Reputation: 963
I am having difficulty executing a calculation that is defined iteratively. The following data serves as an example (actual data set much larger):
## DATA ##
# Columns
Individual<-c("A","B","C","D","E","F","G","H1","H2","H3","H4","H5","K1","K2","K3","K4","K5")
P1<-c(0,0,"A",0,"C","C",0, rep("E",5),"H1","H2","H3","H4","H5")

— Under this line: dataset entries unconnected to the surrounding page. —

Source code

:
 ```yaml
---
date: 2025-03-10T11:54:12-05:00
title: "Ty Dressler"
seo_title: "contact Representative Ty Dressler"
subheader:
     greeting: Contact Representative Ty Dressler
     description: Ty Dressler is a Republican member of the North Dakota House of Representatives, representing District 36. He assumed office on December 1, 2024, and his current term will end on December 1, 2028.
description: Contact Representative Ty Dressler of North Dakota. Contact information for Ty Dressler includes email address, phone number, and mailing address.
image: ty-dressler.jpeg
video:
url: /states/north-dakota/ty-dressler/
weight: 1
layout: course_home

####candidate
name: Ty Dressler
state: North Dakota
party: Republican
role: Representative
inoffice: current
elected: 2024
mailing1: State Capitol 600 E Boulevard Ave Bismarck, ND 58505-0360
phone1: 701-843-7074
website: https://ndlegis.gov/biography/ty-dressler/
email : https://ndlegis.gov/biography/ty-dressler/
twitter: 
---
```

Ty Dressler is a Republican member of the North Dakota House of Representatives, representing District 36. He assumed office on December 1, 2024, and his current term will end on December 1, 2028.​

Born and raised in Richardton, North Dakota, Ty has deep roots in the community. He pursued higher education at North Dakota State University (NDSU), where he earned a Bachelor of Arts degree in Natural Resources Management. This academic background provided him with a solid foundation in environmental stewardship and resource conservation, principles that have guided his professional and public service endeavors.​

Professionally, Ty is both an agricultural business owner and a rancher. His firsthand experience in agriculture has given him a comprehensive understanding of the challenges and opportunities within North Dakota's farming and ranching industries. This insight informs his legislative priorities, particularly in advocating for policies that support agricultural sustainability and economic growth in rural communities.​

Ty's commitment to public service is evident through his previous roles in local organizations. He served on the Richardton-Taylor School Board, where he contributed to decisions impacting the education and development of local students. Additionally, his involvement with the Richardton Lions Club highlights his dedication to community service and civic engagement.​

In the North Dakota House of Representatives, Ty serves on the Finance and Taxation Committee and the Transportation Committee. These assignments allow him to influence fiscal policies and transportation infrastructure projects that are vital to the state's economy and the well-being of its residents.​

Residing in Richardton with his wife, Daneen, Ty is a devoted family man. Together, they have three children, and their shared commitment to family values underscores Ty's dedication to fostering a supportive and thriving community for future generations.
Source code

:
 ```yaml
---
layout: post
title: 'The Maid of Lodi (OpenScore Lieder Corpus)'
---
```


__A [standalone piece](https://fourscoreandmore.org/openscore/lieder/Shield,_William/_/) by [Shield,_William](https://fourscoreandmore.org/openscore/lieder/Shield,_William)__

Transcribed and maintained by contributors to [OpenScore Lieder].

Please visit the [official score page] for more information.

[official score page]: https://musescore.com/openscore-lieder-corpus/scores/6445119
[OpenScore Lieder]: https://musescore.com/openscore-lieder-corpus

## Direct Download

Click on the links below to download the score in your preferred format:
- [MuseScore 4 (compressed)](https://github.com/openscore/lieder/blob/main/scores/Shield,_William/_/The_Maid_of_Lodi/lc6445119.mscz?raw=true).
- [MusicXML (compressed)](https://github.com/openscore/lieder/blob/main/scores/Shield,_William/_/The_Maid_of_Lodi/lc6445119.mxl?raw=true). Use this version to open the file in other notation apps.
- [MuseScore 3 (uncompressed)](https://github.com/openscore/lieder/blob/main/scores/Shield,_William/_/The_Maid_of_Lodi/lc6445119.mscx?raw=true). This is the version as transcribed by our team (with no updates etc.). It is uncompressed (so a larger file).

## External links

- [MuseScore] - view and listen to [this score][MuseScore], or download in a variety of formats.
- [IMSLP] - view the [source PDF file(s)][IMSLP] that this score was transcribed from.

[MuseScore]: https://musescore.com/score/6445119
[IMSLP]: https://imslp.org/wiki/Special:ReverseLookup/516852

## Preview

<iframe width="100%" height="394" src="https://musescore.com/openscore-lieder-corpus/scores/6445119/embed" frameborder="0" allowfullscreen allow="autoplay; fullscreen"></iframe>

P2<-c(0,0,"B",0,"D", "E",0,rep("G",5),"H1","H2","H3","H4","H5")
# Dataframe
myd<-data.frame(Individual,P1,P2,stringsAsFactors=FALSE)
Individual P1 P2
1 A 0 0
2 B 0 0
3 C A B
4 D 0 0
5 E C D
6 F C E
7 G 0 0
8 H1 E G
9 H2 E G
10 H3 E G
11 H4 E G
12 H5 E G
13 K1 H1 H1
14 K2 H2 H2
15 K3 H3 H3
16 K4 H4 H4
17 K5 H5 H5
The data represents the relationship between and Individual and the two parents, P1
, P2
.
The calculation required, labeled relationA
, represents how much each individual is related to A.
By definition, the relationship between A and A is given a value of 1. The values for all other individuals need to be computed based on the information in the table, as follows:
The value of relationA for an individual should be equal to
1/2 (the value of relationA of P1 of the individual)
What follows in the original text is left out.